Ten thousand Yemeni children have been killed or maimed since a military coalition led by Saudi Arabia intervened six years ago, according to UNICEF, the United Nations children's agency.

It has been called the most difficult place in the world to be a child and UNICEF warns the situation is deteriorating still further.

Military intervention in Yemen began in March 2015 after the Iran-aligned Houthi group ousted the government.

The conflict, seen in the Middle East as a proxy war between Saudi Arabia and Iran has killed tens of thousands and left 80% of the country’s population needing humanitarian aid in order to survive.

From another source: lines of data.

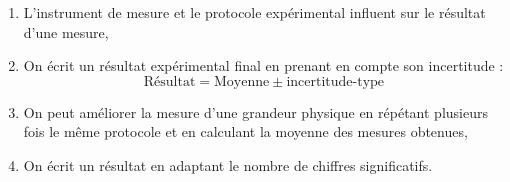 \begin{tcolorbox}[colback=red!5!white,colframe=red!75!black,title=\textbf{On retiendra : }]
\begin{enumerate}
    \item L'instrument de mesure et le protocole expérimental influent sur le résultat d'une mesure,
    \item On écrit un résultat expérimental final en prenant en compte son incertitude :
    \begin{equation*}
        \text{Résultat} = \text{Moyenne} \pm \text{incertitude-type}
    \end{equation*}
    \item On peut améliorer la mesure d'une grandeur physique en répétant plusieurs fois le même protocole et en calculant la moyenne des mesures obtenues,
    \item On écrit un résultat en adaptant le nombre de chiffres significatifs.
\end{enumerate}
\end{tcolorbox}
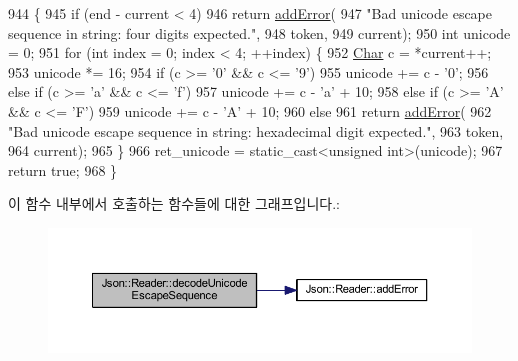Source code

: \begin{DoxyCode}
944                                                                     \{
945   \textcolor{keywordflow}{if} (end - current < 4)
946     \textcolor{keywordflow}{return} \hyperlink{class_json_1_1_reader_af02176a1d2786b4415bbb00a1b10bb6b}{addError}(
947         \textcolor{stringliteral}{"Bad unicode escape sequence in string: four digits expected."},
948         token,
949         current);
950   \textcolor{keywordtype}{int} unicode = 0;
951   \textcolor{keywordflow}{for} (\textcolor{keywordtype}{int} index = 0; index < 4; ++index) \{
952     \hyperlink{class_json_1_1_reader_a3eec9118f3e9a672ba8348c3a79d0f45}{Char} c = *current++;
953     unicode *= 16;
954     \textcolor{keywordflow}{if} (c >= \textcolor{charliteral}{'0'} && c <= \textcolor{charliteral}{'9'})
955       unicode += c - \textcolor{charliteral}{'0'};
956     \textcolor{keywordflow}{else} \textcolor{keywordflow}{if} (c >= \textcolor{charliteral}{'a'} && c <= \textcolor{charliteral}{'f'})
957       unicode += c - \textcolor{charliteral}{'a'} + 10;
958     \textcolor{keywordflow}{else} \textcolor{keywordflow}{if} (c >= \textcolor{charliteral}{'A'} && c <= \textcolor{charliteral}{'F'})
959       unicode += c - \textcolor{charliteral}{'A'} + 10;
960     \textcolor{keywordflow}{else}
961       \textcolor{keywordflow}{return} \hyperlink{class_json_1_1_reader_af02176a1d2786b4415bbb00a1b10bb6b}{addError}(
962           \textcolor{stringliteral}{"Bad unicode escape sequence in string: hexadecimal digit expected."},
963           token,
964           current);
965   \}
966   ret\_unicode = \textcolor{keyword}{static\_cast<}\textcolor{keywordtype}{unsigned} \textcolor{keywordtype}{int}\textcolor{keyword}{>}(unicode);
967   \textcolor{keywordflow}{return} \textcolor{keyword}{true};
968 \}
\end{DoxyCode}
이 함수 내부에서 호출하는 함수들에 대한 그래프입니다.\+:\nopagebreak
\begin{figure}[H]
\begin{center}
\leavevmode
\includegraphics[width=350pt]{class_json_1_1_reader_a469cb6f55971d7c41fca2752a3aa5bf7_cgraph}
\end{center}
\end{figure}
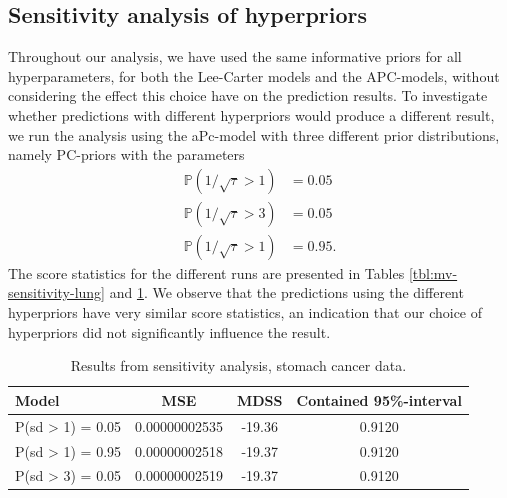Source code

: \subsection{Sensitivity analysis of hyperpriors}
Throughout our analysis, we have used the same informative priors for all hyperparameters, for both the Lee-Carter models and the APC-models, without considering the effect this choice have on the prediction results. To investigate whether predictions with different hyperpriors would produce a different result, we run the analysis using the aPc-model with three different prior distributions, namely PC-priors with the parameters
\begin{equation}
    \begin{aligned}
        \mathbb{P}(1/\sqrt{\tau} > 1) & = 0.05 \\
        \mathbb{P}(1/\sqrt{\tau} > 3) & = 0.05 \\
        \mathbb{P}(1/\sqrt{\tau} > 1) & = 0.95.
    \end{aligned}
\end{equation}
The score statistics for the different runs are presented in Tables \ref{tbl:mv-sensitivity-lung} and \ref{tbl:mv-sensitivity-stomach}. We observe that the predictions using the different hyperpriors have very similar score statistics, an indication that our choice of hyperpriors did not significantly influence the result. 


\begin{table}
    \begin{center}
        \begin{tabular}{l |c c c }
        Model & MSE &   MDSS & Contained 95\%-interval\\
        \hline
        P(sd > 1) = 0.05 & 0.00000002535 & -19.36    & 0.9120\\
        P(sd > 1) = 0.95 & 0.00000002518 & -19.37    & 0.9120\\
        P(sd > 3) = 0.05 & 0.00000002519 & -19.37    & 0.9120\\
        \end{tabular}
    \caption{Results from sensitivity analysis, stomach cancer data.}\label{tbl:mv-sensitivity-stomach}
    \end{center}
\end{table}

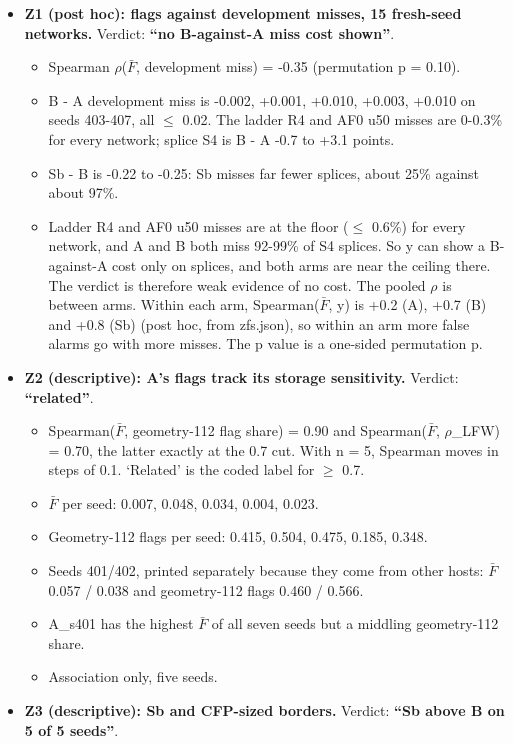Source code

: \documentclass[10pt,twocolumn,letterpaper]{article}
\providecommand{\tightlist}{\setlength{\itemsep}{0pt}\setlength{\parskip}{0pt}}
\begin{document}
\begin{itemize}
\tightlist
\item
  \textbf{Z1 (post hoc): flags against development misses, 15 fresh-seed networks.} Verdict: \textbf{``no B-against-A miss cost shown''}.

  \begin{itemize}
  \tightlist
  \item
    Spearman \(\rho\)(\(\bar F\), development miss) = -0.35 (permutation p = 0.10).
  \item
    B - A development miss is -0.002, +0.001, +0.010, +0.003, +0.010 on seeds 403-407, all \(\le\) 0.02. The ladder R4 and AF0 u50 misses are 0-0.3\% for every network; splice S4 is B - A -0.7 to +3.1 points.
  \item
    Sb - B is -0.22 to -0.25: Sb misses far fewer splices, about 25\% against about 97\%.
  \item
    Ladder R4 and AF0 u50 misses are at the floor (\(\le\) 0.6\%) for every network, and A and B both miss 92-99\% of S4 splices. So y can show a B-against-A cost only on splices, and both arms are near the ceiling there. The verdict is therefore weak evidence of no cost. The pooled \(\rho\) is between arms. Within each arm, Spearman(\(\bar F\), y) is +0.2 (A), +0.7 (B) and +0.8 (Sb) (post hoc, from zfs.json), so within an arm more false alarms go with more misses. The p value is a one-sided permutation p.
  \end{itemize}
\item
  \textbf{Z2 (descriptive): A's flags track its storage sensitivity.} Verdict: \textbf{``related''}.

  \begin{itemize}
  \tightlist
  \item
    Spearman(\(\bar F\), geometry-112 flag share) = 0.90 and Spearman(\(\bar F\), \textbar{}\(\rho\)\_LFW\textbar) = 0.70, the latter exactly at the 0.7 cut. With n = 5, Spearman moves in steps of 0.1. `Related' is the coded label for \(\ge\) 0.7.
  \item
    \(\bar F\) per seed: 0.007, 0.048, 0.034, 0.004, 0.023.
  \item
    Geometry-112 flags per seed: 0.415, 0.504, 0.475, 0.185, 0.348.
  \item
    Seeds 401/402, printed separately because they come from other hosts: \(\bar F\) 0.057 / 0.038 and geometry-112 flags 0.460 / 0.566.
  \item
    A\_s401 has the highest \(\bar F\) of all seven seeds but a middling geometry-112 share.
  \item
    Association only, five seeds.
  \end{itemize}
\item
  \textbf{Z3 (descriptive): Sb and CFP-sized borders.} Verdict: \textbf{``Sb above B on 5 of 5 seeds''}.


\end{itemize}
\end{document}
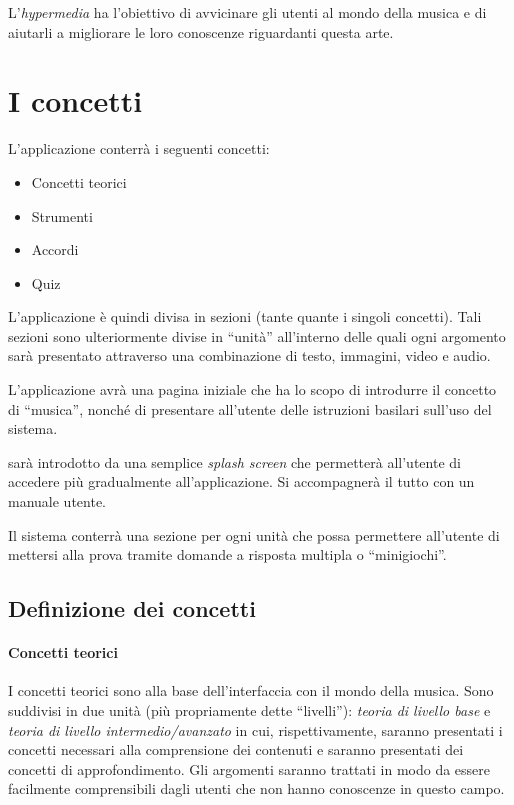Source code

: L'\textit{hypermedia} \ProjectTitle{} ha l'obiettivo di avvicinare gli utenti al
mondo della musica e di aiutarli a migliorare le loro conoscenze riguardanti
questa arte.
\section{I concetti}
L'applicazione conterrà i seguenti concetti:
\begin{itemize}
	\item Concetti teorici
	\item Strumenti
	\item Accordi
	\item Quiz
\end{itemize}

L'applicazione è quindi divisa in sezioni (tante quante i singoli concetti).
Tali sezioni sono ulteriormente divise in ``unità'' all'interno delle quali ogni
argomento sarà presentato attraverso una combinazione di testo, immagini, video
e audio.

L'applicazione avrà una pagina iniziale che ha lo scopo di introdurre il
concetto di ``musica'', nonché di presentare all'utente delle istruzioni
basilari sull'uso del sistema.

\ProjectTitle{} sarà introdotto da una semplice \textit{splash screen} che
permetterà all'utente di accedere più gradualmente all'applicazione. Si
accompagnerà il tutto con un manuale utente.

Il sistema conterrà una sezione per ogni unità che possa permettere all'utente
di mettersi alla prova tramite domande a risposta multipla o ``minigiochi''.

\subsection{Definizione dei concetti}

\paragraph{Concetti teorici} I concetti teorici sono alla base dell'interfaccia
con il mondo della musica. Sono suddivisi in due unità (più propriamente dette
``livelli''): \textit{teoria di livello base} e \textit{teoria di livello
intermedio/avanzato} in cui, rispettivamente, saranno presentati i concetti
necessari alla comprensione dei contenuti e saranno presentati dei concetti di
approfondimento. Gli argomenti saranno trattati in modo da essere facilmente
comprensibili dagli utenti che non hanno conoscenze in questo campo.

Calling the latest figures on child deaths and injuries "a shameful milestone" UNICEF spokesperson James Elder said that, having just returned from a visit to Yemen, he had found a country on the brink of collapse.

He said that Yemen’s humanitarian crisis was the world’s worst and had been exacerbated by four elements which had all converged at the same time; a violent and protracted conflict, economic devastation in the country, shattered services such as health, education and nutrition, a critically underfunded UN response to the crisis.

Four out of every five children - a total of 11 million - need humanitarian assistance in Yemen, while 400,000 are suffering from acute malnutrition and more than 2 million are out of school, Mr. Elder said.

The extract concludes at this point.